Fact check: Ted Cruz explodes CDC advice on travel and mask use for vaccinated

The statement: ‘This is a bizarre, insane, totalitarian cult. It is not about vaccines or protecting the lives of people – it is rather a deep anti-science and is only focused on the absolute (government) control of every aspect of our lives. ‘- Ted Cruz, Republican senator, on Twitter.

Cruz made the statement in response to guidelines urging those vaccinated for COVID-19 to avoid travel and continue to wear masks.

PolitiFact rating: Pants on Fire! The emerging vaccines were each placed through months of clinical trials that tested for their effectiveness in preventing disease. Its effectiveness in preventing transmission was not part of the trials and is not yet known.

Discussion

Cruz specifically responded to dr. Vin Gupta, a physician in lung and intensive care units who appeared on MSNBC to warn vaccine recipients against the failure of the types of preventative measures that public health experts have been emphasizing all year.

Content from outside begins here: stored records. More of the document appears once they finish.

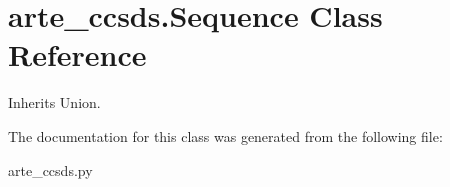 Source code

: \section{arte\+\_\+ccsds.\+Sequence Class Reference}
\label{classarte__ccsds_1_1_sequence}


Inherits Union.



The documentation for this class was generated from the following file\+:\begin{DoxyCompactItemize}
\item 
arte\+\_\+ccsds.\+py\end{DoxyCompactItemize}
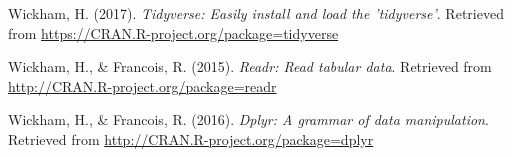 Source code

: \documentclass[12pt,oneside]{reedthesis}
\theoremstyle{definition}
\theoremstyle{definition}
\theoremstyle{definition}
\theoremstyle{remark}
\begin{document}
  \hypertarget{ref-wickham2017}{}
  Wickham, H. (2017). \emph{Tidyverse: Easily install and load the
  'tidyverse'}. Retrieved from
  \url{https://CRAN.R-project.org/package=tidyverse}
  
  \hypertarget{ref-wickhamfrancois2015}{}
  Wickham, H., \& Francois, R. (2015). \emph{Readr: Read tabular data}.
  Retrieved from \url{http://CRAN.R-project.org/package=readr}
  
  \hypertarget{ref-wickhamfrancois2016}{}
  Wickham, H., \& Francois, R. (2016). \emph{Dplyr: A grammar of data
  manipulation}. Retrieved from
  \url{http://CRAN.R-project.org/package=dplyr}


\end{document}

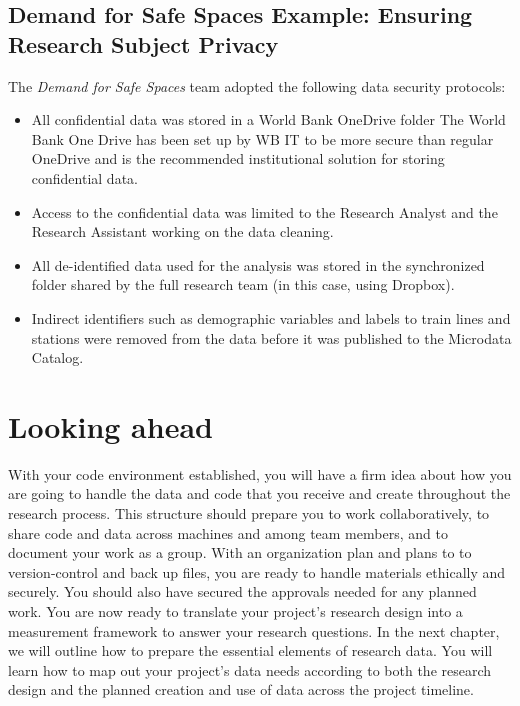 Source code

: \documentclass[
]{book}
\providecommand{\tightlist}{%
  \setlength{\itemsep}{0pt}\setlength{\parskip}{0pt}}
\begin{document}
\begin{ex}
\hypertarget{demand-for-safe-spaces-example-ensuring-research-subject-privacy}{%
\subsection*{Demand for Safe Spaces Example: Ensuring Research Subject Privacy}\label{demand-for-safe-spaces-example-ensuring-research-subject-privacy}}

The \emph{Demand for Safe Spaces} team adopted the following data security protocols:

\begin{itemize}
\tightlist
\item
  All confidential data was stored in a World Bank OneDrive folder The World Bank One Drive has been set up by WB IT to be more secure than regular OneDrive and is the recommended institutional solution for storing confidential data.
\item
  Access to the confidential data was limited to the Research Analyst and the Research Assistant working on the data cleaning.
\item
  All de-identified data used for the analysis was stored in the synchronized folder shared by the full research team (in this case, using Dropbox).
\item
  Indirect identifiers such as demographic variables and labels to train lines and stations were removed from the data before it was published to the Microdata Catalog.
\end{itemize}
\end{ex}

\hypertarget{looking-ahead-2}{%
\section*{Looking ahead}\label{looking-ahead-2}}

With your code environment established,
you will have a firm idea about how you are going to
handle the data and code that
you receive and create throughout the research process.
This structure should prepare you to work collaboratively,
to share code and data across machines and among team members,
and to document your work as a group.
With an organization plan
and plans to to version-control and back up files,
you are ready to handle materials ethically and securely.
You should also have secured the approvals needed for any planned work.
You are now ready to translate your project's research design into a measurement framework
to answer your research questions.
In the next chapter,
we will outline how to prepare the essential elements of research data.
You will learn how to map out your project's data needs
according to both the research design
and the planned creation and use of data across the project timeline.
\end{document}
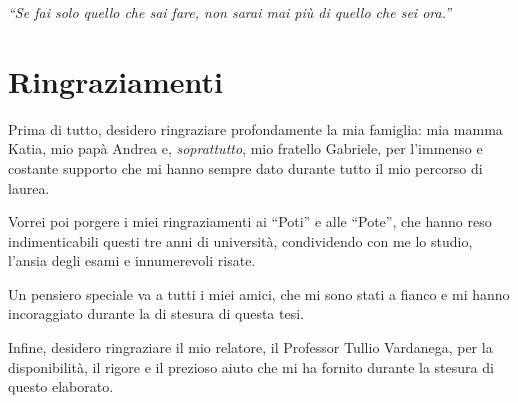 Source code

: \cleardoublepage
{}
{}

\begin{flushright}{
    \slshape
    ``Se fai solo quello che sai fare, non sarai mai più di quello che sei ora.''} \\
    \medskip
\end{flushright}

\begingroup
\let\clearpage\relax
\let\cleardoublepage\relax
\let\cleardoublepage\relax

\chapter*{Ringraziamenti}

\vspace{0.35cm}

\noindent Prima di tutto, desidero ringraziare profondamente la mia famiglia: mia mamma Katia, mio papà Andrea e, \textit{soprattutto}, mio fratello Gabriele, per l'immenso e costante supporto che mi hanno sempre dato durante tutto il mio percorso di laurea.

\vspace{0.35cm}

\noindent Vorrei poi porgere i miei ringraziamenti ai ``Poti'' e alle ``Pote'', che hanno reso indimenticabili questi tre anni di università, condividendo con me lo studio, l'ansia degli esami e innumerevoli risate.

\vspace{0.35cm}

\noindent Un pensiero speciale va a tutti i miei amici, che mi sono stati a fianco e mi hanno incoraggiato durante la di stesura di questa tesi.

\vspace{0.35cm}

\noindent Infine, desidero ringraziare il mio relatore, il Professor Tullio Vardanega, per la disponibilità, il rigore e il prezioso aiuto che mi ha fornito durante la stesura di questo elaborato.

\vspace{0.75cm}

\noindent{\myLocation, \myTime}
\hfill \textit{\myName}

\endgroup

‘This is one of the misconceptions here: just because you are vaccinated with a second dose does not mean that you have to participate in things like traveling in the midst of an out-of-control pandemic or that you are free from masks not. “Gupta told Chuck Todd, MSNBC. “Everything is still applicable until we all get the two-dose treatment, and we do not think it will happen in June or July.”

Many unknowns surround the COVID-19 vaccines from Pfizer and Moderna. It is unclear, for example, whether vaccinations strictly protect infected people from serious diseases, or if it also prevents people from transmitting the disease, Gupta said.

“Do not lower your guard just because you have been vaccinated,” he said. “You may be infected by the virus and pass it on to others.”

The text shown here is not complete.